*Your goal:* Give only the number of lines in these records that contain the word "sobre".

*Entries shown:*
--- START ---

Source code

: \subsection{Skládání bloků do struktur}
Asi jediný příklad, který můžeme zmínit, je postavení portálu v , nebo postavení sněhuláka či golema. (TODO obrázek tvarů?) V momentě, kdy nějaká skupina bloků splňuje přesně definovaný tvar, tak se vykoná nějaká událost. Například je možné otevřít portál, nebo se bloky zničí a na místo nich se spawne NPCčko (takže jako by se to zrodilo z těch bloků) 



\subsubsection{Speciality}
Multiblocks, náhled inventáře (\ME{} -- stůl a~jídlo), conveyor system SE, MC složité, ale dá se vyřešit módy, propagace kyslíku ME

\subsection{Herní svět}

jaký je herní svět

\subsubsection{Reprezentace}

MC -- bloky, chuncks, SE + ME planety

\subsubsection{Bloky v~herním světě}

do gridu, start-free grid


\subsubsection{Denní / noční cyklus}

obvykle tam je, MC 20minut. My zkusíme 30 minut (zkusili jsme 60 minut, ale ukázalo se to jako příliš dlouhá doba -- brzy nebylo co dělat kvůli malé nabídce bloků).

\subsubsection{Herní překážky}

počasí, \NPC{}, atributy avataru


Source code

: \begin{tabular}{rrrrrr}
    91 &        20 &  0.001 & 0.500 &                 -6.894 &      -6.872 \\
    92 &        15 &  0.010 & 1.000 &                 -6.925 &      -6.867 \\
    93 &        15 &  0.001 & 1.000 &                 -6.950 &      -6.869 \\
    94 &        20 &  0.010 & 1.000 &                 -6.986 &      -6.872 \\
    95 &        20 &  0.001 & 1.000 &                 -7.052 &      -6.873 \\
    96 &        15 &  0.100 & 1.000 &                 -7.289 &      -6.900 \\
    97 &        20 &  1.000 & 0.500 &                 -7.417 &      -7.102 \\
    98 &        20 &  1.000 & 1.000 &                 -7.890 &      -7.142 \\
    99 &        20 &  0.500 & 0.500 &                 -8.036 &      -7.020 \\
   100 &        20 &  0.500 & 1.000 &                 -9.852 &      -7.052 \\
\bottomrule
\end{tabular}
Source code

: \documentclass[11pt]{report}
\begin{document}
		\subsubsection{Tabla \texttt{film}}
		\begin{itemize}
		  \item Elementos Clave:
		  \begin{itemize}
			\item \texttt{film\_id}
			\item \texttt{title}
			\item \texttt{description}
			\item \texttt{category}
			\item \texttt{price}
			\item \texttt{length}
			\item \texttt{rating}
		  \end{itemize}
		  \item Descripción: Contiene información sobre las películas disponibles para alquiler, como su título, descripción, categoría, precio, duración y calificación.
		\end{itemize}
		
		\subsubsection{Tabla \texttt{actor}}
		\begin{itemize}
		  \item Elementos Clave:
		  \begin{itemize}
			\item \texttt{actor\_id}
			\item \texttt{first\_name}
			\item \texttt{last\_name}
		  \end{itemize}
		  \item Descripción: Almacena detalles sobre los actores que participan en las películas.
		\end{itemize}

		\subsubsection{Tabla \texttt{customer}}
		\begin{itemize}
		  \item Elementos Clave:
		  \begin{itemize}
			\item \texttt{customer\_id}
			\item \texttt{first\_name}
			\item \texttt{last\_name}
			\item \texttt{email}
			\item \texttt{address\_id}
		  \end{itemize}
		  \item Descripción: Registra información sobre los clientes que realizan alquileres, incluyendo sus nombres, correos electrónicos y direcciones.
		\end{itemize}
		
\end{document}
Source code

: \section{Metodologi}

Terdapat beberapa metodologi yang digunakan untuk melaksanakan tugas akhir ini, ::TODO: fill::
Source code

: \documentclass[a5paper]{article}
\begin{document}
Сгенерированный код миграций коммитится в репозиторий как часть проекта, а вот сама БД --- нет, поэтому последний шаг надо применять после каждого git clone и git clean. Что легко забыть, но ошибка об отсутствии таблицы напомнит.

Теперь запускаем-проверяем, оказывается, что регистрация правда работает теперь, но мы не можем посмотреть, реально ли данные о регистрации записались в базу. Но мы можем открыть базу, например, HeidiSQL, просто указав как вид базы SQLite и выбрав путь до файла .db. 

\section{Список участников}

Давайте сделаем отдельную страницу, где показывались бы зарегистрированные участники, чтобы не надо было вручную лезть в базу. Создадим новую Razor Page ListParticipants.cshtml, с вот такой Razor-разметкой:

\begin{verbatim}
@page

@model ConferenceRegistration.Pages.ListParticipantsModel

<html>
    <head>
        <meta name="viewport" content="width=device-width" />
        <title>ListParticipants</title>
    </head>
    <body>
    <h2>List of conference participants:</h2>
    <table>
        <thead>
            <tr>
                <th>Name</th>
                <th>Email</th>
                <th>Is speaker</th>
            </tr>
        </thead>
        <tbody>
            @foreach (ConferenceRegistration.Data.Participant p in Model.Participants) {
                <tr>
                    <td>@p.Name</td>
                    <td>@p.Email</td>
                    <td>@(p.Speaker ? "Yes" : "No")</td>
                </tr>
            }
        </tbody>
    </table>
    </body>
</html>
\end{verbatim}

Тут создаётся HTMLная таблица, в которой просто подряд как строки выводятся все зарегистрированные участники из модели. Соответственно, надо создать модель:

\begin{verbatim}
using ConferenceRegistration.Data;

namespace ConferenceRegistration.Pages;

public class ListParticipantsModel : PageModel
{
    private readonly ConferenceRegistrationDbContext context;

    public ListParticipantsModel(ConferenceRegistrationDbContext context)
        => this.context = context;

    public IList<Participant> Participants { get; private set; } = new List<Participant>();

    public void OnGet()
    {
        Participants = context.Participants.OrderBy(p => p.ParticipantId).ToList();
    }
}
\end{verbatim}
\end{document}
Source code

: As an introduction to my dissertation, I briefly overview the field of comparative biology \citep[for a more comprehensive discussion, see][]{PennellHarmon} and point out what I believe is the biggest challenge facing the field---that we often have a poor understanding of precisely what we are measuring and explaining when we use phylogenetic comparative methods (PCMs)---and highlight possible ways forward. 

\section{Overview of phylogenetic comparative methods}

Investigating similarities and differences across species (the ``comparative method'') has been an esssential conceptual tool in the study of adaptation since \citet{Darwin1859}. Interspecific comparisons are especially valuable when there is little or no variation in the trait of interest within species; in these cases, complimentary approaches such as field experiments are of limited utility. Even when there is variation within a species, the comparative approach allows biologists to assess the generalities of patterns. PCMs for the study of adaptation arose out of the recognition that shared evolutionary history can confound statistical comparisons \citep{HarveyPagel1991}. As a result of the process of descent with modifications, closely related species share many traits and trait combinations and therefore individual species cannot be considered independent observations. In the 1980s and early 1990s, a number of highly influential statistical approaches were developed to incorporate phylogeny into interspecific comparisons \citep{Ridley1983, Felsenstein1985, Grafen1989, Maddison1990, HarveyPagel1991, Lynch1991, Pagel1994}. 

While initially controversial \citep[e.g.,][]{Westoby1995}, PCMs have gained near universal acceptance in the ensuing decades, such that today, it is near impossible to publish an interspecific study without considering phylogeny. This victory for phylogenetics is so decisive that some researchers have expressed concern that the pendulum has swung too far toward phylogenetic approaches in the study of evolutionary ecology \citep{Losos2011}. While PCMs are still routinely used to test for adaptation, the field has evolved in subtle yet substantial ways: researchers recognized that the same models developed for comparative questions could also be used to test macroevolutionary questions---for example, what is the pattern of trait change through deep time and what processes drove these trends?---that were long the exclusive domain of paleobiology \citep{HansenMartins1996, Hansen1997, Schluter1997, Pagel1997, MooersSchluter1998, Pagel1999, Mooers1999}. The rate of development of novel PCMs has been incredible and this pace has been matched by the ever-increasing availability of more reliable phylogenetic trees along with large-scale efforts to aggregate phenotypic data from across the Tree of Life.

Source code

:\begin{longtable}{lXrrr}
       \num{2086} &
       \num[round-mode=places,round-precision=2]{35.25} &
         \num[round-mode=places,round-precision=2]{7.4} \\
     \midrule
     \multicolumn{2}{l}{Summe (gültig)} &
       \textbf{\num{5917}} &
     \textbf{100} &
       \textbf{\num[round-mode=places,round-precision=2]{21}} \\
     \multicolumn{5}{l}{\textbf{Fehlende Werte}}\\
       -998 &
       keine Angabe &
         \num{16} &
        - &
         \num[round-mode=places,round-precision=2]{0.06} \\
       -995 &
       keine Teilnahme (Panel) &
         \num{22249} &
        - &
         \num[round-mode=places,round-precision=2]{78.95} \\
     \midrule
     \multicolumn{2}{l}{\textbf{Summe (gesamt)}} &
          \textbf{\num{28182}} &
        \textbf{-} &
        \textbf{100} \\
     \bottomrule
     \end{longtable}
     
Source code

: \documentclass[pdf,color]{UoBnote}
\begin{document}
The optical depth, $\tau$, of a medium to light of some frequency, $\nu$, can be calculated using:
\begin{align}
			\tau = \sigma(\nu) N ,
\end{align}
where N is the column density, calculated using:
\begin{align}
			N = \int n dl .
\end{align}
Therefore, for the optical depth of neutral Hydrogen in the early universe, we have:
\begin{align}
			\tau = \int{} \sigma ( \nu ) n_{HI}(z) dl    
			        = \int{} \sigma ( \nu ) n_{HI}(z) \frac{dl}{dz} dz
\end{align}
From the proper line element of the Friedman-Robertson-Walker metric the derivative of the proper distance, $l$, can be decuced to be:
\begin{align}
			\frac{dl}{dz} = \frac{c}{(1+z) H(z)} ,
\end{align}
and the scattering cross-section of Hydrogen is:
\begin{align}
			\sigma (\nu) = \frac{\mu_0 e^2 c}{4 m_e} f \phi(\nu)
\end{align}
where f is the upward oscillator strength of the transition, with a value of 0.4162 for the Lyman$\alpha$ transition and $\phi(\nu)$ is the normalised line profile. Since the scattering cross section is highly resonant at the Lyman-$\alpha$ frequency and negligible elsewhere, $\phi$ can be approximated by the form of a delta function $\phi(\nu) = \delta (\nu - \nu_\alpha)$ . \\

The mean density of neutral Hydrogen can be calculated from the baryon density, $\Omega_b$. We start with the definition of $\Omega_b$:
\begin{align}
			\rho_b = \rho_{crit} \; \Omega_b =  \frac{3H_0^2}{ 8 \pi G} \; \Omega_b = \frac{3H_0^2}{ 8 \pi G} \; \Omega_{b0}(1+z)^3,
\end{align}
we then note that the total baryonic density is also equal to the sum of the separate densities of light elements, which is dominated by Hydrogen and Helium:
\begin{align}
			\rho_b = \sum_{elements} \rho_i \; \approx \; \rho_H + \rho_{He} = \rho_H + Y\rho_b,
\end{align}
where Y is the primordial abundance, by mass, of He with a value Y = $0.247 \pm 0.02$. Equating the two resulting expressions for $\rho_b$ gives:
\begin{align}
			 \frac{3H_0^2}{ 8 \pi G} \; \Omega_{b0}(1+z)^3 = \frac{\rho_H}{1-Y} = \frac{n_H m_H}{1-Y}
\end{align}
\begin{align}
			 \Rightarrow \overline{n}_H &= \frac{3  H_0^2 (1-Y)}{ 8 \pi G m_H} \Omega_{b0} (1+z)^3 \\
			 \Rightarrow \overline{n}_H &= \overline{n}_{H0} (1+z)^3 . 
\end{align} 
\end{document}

--- END ---

*Expected answer:* 3